-- TASK BRIEF --
Looking through the listing, how many of its lines hold the word "thrown"? Answer with only the number.

———

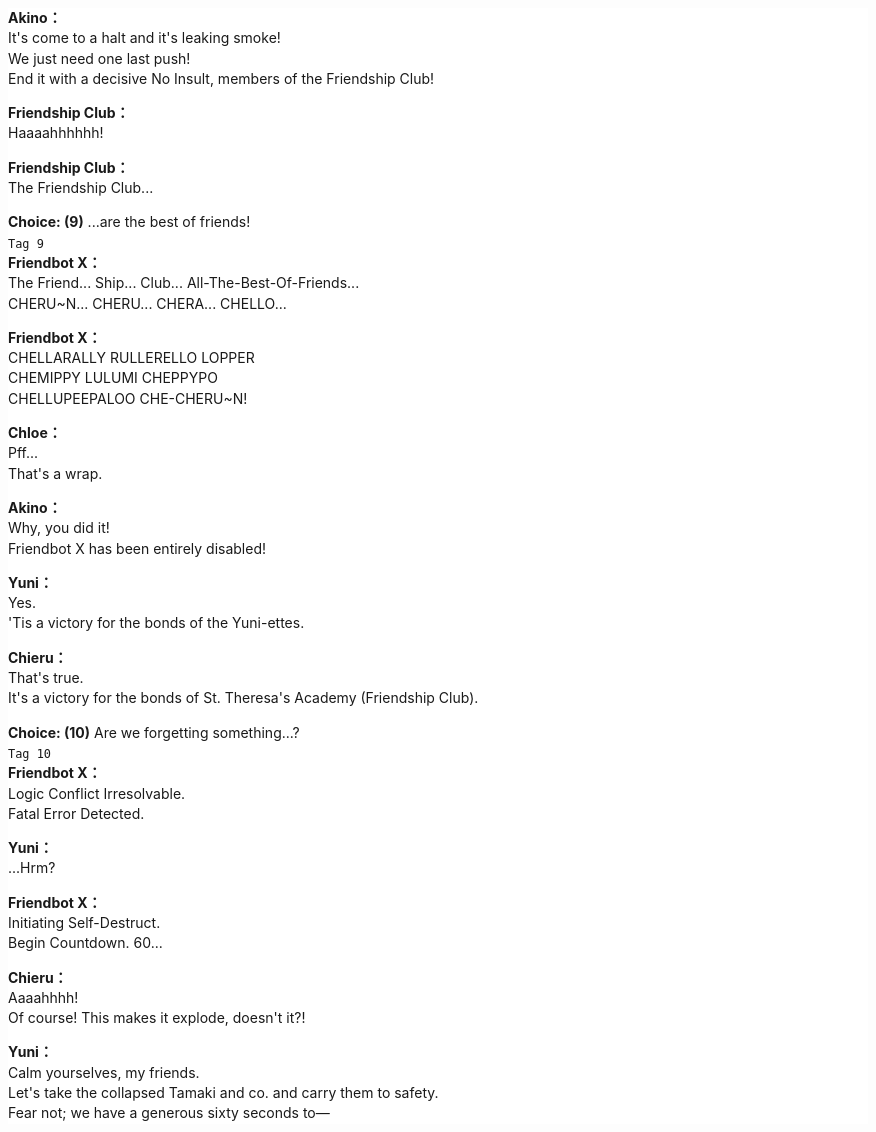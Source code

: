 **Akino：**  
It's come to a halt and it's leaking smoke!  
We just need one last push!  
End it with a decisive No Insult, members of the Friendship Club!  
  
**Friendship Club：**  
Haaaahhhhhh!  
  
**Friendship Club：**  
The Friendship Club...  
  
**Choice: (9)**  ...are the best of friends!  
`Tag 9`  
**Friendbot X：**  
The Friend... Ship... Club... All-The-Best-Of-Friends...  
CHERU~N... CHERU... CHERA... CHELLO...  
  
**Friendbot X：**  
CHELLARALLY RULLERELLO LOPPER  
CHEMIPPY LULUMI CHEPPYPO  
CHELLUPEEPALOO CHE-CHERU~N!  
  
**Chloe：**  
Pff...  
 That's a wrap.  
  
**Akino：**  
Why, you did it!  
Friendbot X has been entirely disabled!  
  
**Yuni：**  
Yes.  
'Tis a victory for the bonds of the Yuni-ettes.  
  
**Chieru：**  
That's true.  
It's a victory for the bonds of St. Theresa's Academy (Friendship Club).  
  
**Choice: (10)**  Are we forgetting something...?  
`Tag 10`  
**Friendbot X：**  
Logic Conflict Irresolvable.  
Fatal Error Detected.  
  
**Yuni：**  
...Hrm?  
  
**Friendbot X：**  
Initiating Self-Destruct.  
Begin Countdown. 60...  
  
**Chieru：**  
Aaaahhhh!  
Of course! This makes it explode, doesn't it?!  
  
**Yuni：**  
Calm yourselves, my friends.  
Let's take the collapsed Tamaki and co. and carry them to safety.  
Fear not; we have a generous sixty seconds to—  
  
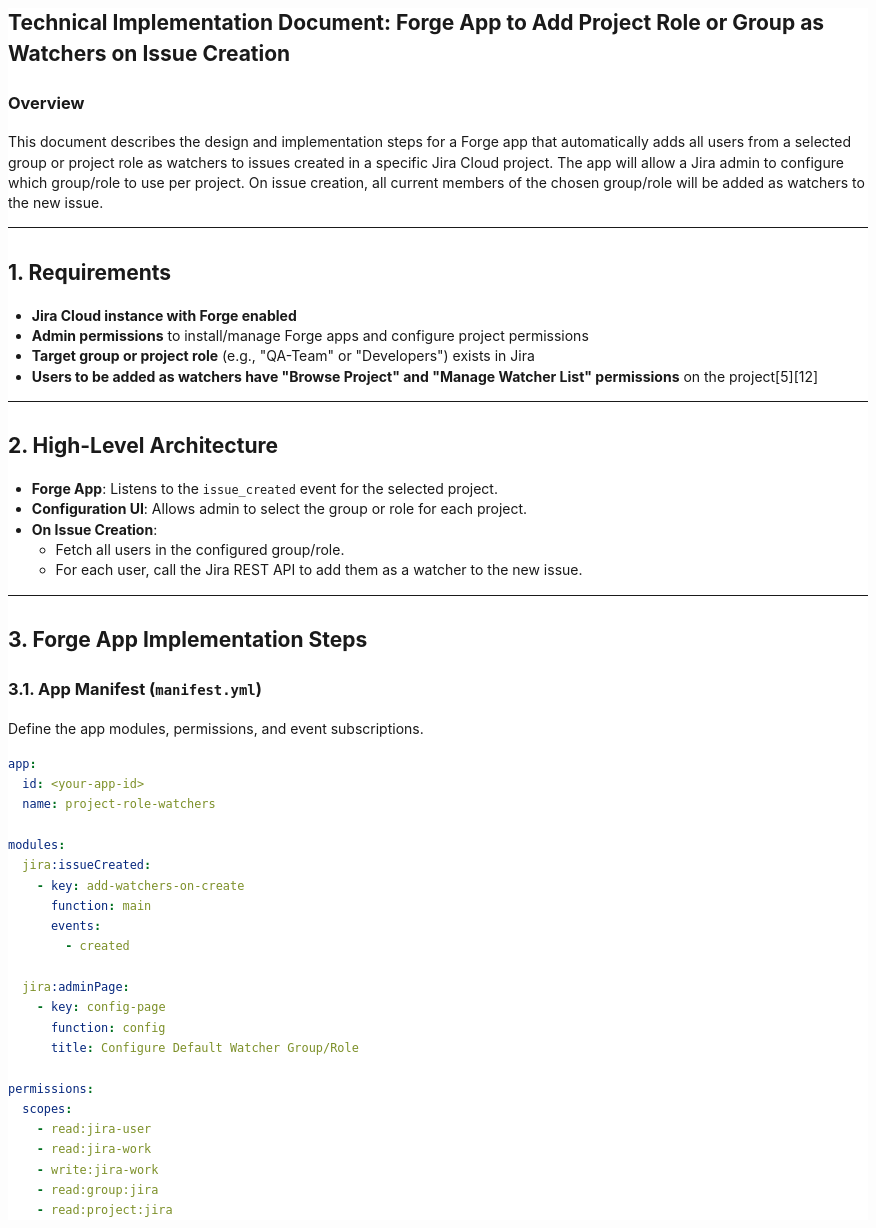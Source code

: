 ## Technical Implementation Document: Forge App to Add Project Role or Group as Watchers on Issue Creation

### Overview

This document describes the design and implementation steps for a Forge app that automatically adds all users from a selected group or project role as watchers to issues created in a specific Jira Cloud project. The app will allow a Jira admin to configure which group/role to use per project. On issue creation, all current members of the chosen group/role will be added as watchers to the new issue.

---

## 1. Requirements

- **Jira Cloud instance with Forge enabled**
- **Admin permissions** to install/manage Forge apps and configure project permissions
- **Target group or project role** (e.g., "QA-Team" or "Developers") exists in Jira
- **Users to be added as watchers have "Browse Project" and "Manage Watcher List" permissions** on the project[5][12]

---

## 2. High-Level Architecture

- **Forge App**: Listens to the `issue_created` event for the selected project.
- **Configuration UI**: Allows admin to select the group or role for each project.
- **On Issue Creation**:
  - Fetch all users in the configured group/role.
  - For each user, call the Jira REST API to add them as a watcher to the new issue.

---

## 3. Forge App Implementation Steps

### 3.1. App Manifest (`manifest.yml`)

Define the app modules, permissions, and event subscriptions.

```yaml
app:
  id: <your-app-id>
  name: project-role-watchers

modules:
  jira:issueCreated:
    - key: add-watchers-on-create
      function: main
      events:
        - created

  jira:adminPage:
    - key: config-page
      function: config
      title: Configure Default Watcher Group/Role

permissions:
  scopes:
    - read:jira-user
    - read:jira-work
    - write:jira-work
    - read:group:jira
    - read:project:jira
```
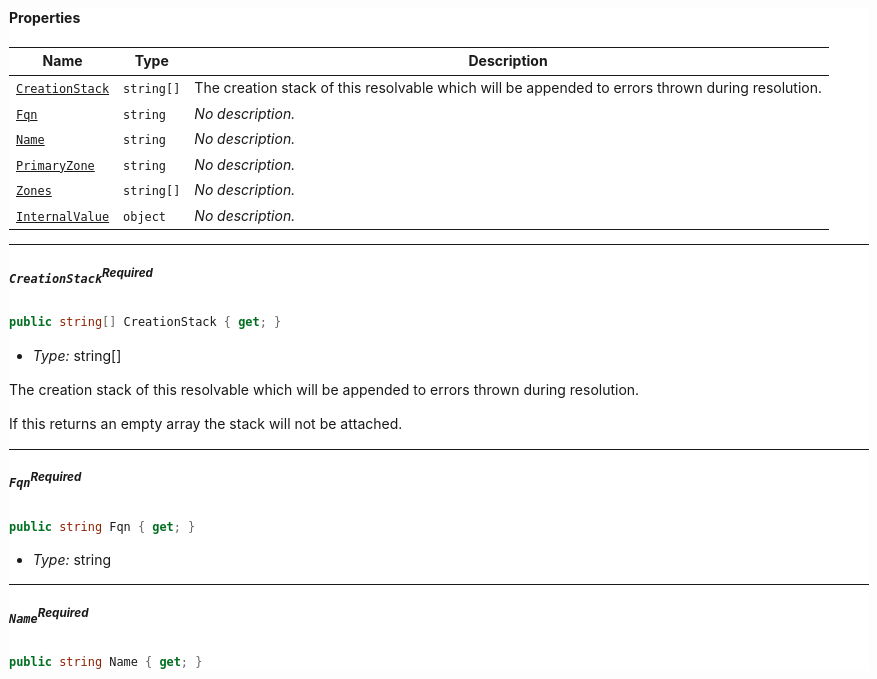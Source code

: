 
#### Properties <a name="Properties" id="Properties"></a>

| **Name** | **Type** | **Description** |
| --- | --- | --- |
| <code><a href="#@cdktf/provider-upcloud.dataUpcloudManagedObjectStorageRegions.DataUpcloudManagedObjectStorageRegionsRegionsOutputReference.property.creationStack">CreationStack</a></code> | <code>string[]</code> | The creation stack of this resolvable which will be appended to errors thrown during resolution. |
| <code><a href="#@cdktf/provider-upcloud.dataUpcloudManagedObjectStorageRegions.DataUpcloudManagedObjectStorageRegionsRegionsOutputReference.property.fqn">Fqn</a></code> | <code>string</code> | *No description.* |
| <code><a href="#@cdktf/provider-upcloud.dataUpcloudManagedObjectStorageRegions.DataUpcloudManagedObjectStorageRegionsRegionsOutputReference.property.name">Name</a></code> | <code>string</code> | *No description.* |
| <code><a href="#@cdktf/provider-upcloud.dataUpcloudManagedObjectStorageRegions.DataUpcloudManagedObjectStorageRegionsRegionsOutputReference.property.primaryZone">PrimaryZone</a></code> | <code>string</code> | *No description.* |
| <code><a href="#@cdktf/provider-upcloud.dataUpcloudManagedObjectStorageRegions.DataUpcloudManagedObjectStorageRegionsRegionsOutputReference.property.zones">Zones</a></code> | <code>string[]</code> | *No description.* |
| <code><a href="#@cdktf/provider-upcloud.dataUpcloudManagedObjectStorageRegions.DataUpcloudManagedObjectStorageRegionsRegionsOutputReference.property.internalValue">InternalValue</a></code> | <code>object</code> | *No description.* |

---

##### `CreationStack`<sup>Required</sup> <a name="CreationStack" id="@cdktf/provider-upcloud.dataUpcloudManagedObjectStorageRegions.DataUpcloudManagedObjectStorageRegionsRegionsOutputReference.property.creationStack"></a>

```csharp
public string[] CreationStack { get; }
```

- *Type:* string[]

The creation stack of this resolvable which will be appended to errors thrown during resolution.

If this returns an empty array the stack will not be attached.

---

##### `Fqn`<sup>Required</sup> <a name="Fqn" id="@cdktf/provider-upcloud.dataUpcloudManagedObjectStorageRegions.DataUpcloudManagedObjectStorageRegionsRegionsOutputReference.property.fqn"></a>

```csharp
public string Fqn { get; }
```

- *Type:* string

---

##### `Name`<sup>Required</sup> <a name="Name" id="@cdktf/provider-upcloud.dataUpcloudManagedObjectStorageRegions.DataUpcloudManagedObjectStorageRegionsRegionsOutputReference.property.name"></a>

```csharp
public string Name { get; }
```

———

-- FINISHED EXERCISE --
2